Supplied information START
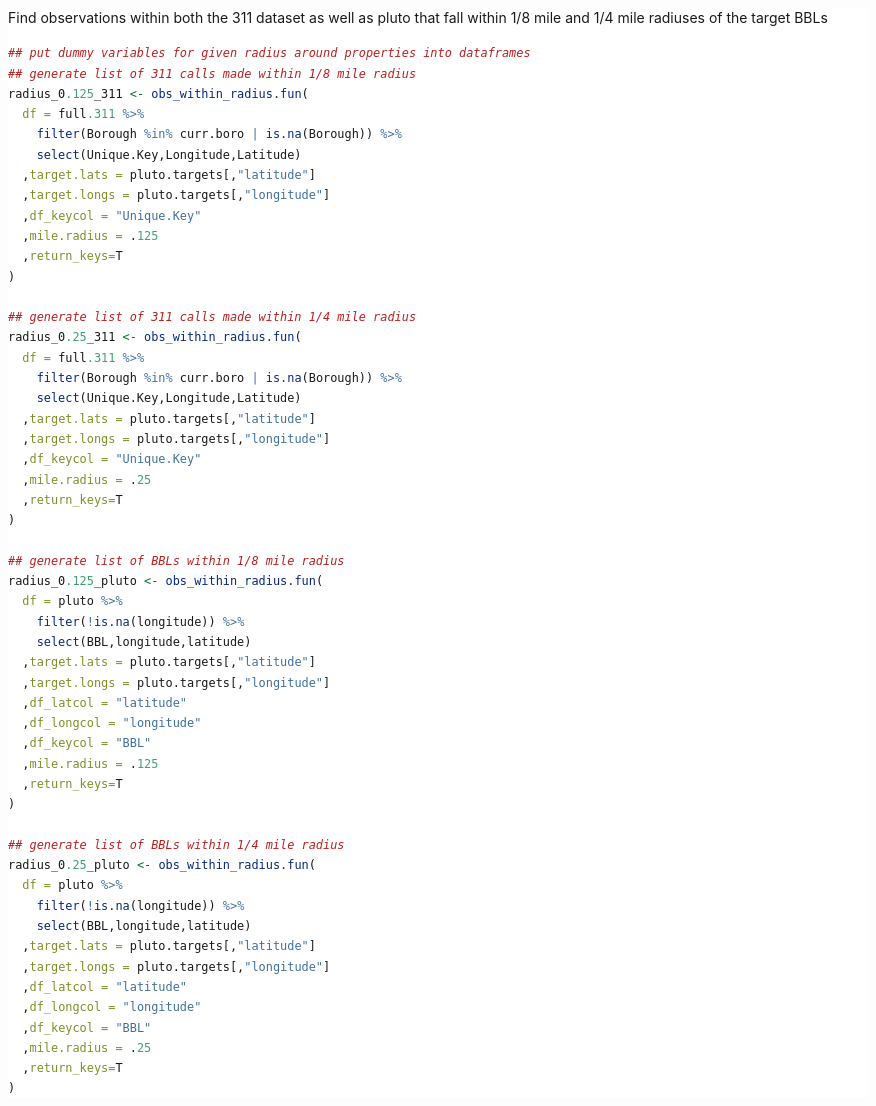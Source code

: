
 ``` r
```

Find observations within both the 311 dataset as well as pluto that fall within 1/8 mile and 1/4 mile radiuses of the target BBLs

``` r
## put dummy variables for given radius around properties into dataframes 
## generate list of 311 calls made within 1/8 mile radius
radius_0.125_311 <- obs_within_radius.fun(
  df = full.311 %>% 
    filter(Borough %in% curr.boro | is.na(Borough)) %>% 
    select(Unique.Key,Longitude,Latitude)
  ,target.lats = pluto.targets[,"latitude"]
  ,target.longs = pluto.targets[,"longitude"]
  ,df_keycol = "Unique.Key"
  ,mile.radius = .125
  ,return_keys=T
)

## generate list of 311 calls made within 1/4 mile radius
radius_0.25_311 <- obs_within_radius.fun(
  df = full.311 %>% 
    filter(Borough %in% curr.boro | is.na(Borough)) %>% 
    select(Unique.Key,Longitude,Latitude)
  ,target.lats = pluto.targets[,"latitude"]
  ,target.longs = pluto.targets[,"longitude"]
  ,df_keycol = "Unique.Key"
  ,mile.radius = .25
  ,return_keys=T
)

## generate list of BBLs within 1/8 mile radius
radius_0.125_pluto <- obs_within_radius.fun(
  df = pluto %>% 
    filter(!is.na(longitude)) %>% 
    select(BBL,longitude,latitude)
  ,target.lats = pluto.targets[,"latitude"]
  ,target.longs = pluto.targets[,"longitude"]
  ,df_latcol = "latitude"
  ,df_longcol = "longitude"
  ,df_keycol = "BBL"
  ,mile.radius = .125
  ,return_keys=T
)

## generate list of BBLs within 1/4 mile radius
radius_0.25_pluto <- obs_within_radius.fun(
  df = pluto %>% 
    filter(!is.na(longitude)) %>% 
    select(BBL,longitude,latitude)
  ,target.lats = pluto.targets[,"latitude"]
  ,target.longs = pluto.targets[,"longitude"]
  ,df_latcol = "latitude"
  ,df_longcol = "longitude"
  ,df_keycol = "BBL"
  ,mile.radius = .25
  ,return_keys=T
)
```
Supplied information END
The task — Exclude every image and return the material above exactly.

Worked solution —
Source code

:
 ``` r
```

Find observations within both the 311 dataset as well as pluto that fall within 1/8 mile and 1/4 mile radiuses of the target BBLs

``` r
## put dummy variables for given radius around properties into dataframes 
## generate list of 311 calls made within 1/8 mile radius
radius_0.125_311 <- obs_within_radius.fun(
  df = full.311 %>% 
    filter(Borough %in% curr.boro | is.na(Borough)) %>% 
    select(Unique.Key,Longitude,Latitude)
  ,target.lats = pluto.targets[,"latitude"]
  ,target.longs = pluto.targets[,"longitude"]
  ,df_keycol = "Unique.Key"
  ,mile.radius = .125
  ,return_keys=T
)

## generate list of 311 calls made within 1/4 mile radius
radius_0.25_311 <- obs_within_radius.fun(
  df = full.311 %>% 
    filter(Borough %in% curr.boro | is.na(Borough)) %>% 
    select(Unique.Key,Longitude,Latitude)
  ,target.lats = pluto.targets[,"latitude"]
  ,target.longs = pluto.targets[,"longitude"]
  ,df_keycol = "Unique.Key"
  ,mile.radius = .25
  ,return_keys=T
)

## generate list of BBLs within 1/8 mile radius
radius_0.125_pluto <- obs_within_radius.fun(
  df = pluto %>% 
    filter(!is.na(longitude)) %>% 
    select(BBL,longitude,latitude)
  ,target.lats = pluto.targets[,"latitude"]
  ,target.longs = pluto.targets[,"longitude"]
  ,df_latcol = "latitude"
  ,df_longcol = "longitude"
  ,df_keycol = "BBL"
  ,mile.radius = .125
  ,return_keys=T
)

## generate list of BBLs within 1/4 mile radius
radius_0.25_pluto <- obs_within_radius.fun(
  df = pluto %>% 
    filter(!is.na(longitude)) %>% 
    select(BBL,longitude,latitude)
  ,target.lats = pluto.targets[,"latitude"]
  ,target.longs = pluto.targets[,"longitude"]
  ,df_latcol = "latitude"
  ,df_longcol = "longitude"
  ,df_keycol = "BBL"
  ,mile.radius = .25
  ,return_keys=T
)
```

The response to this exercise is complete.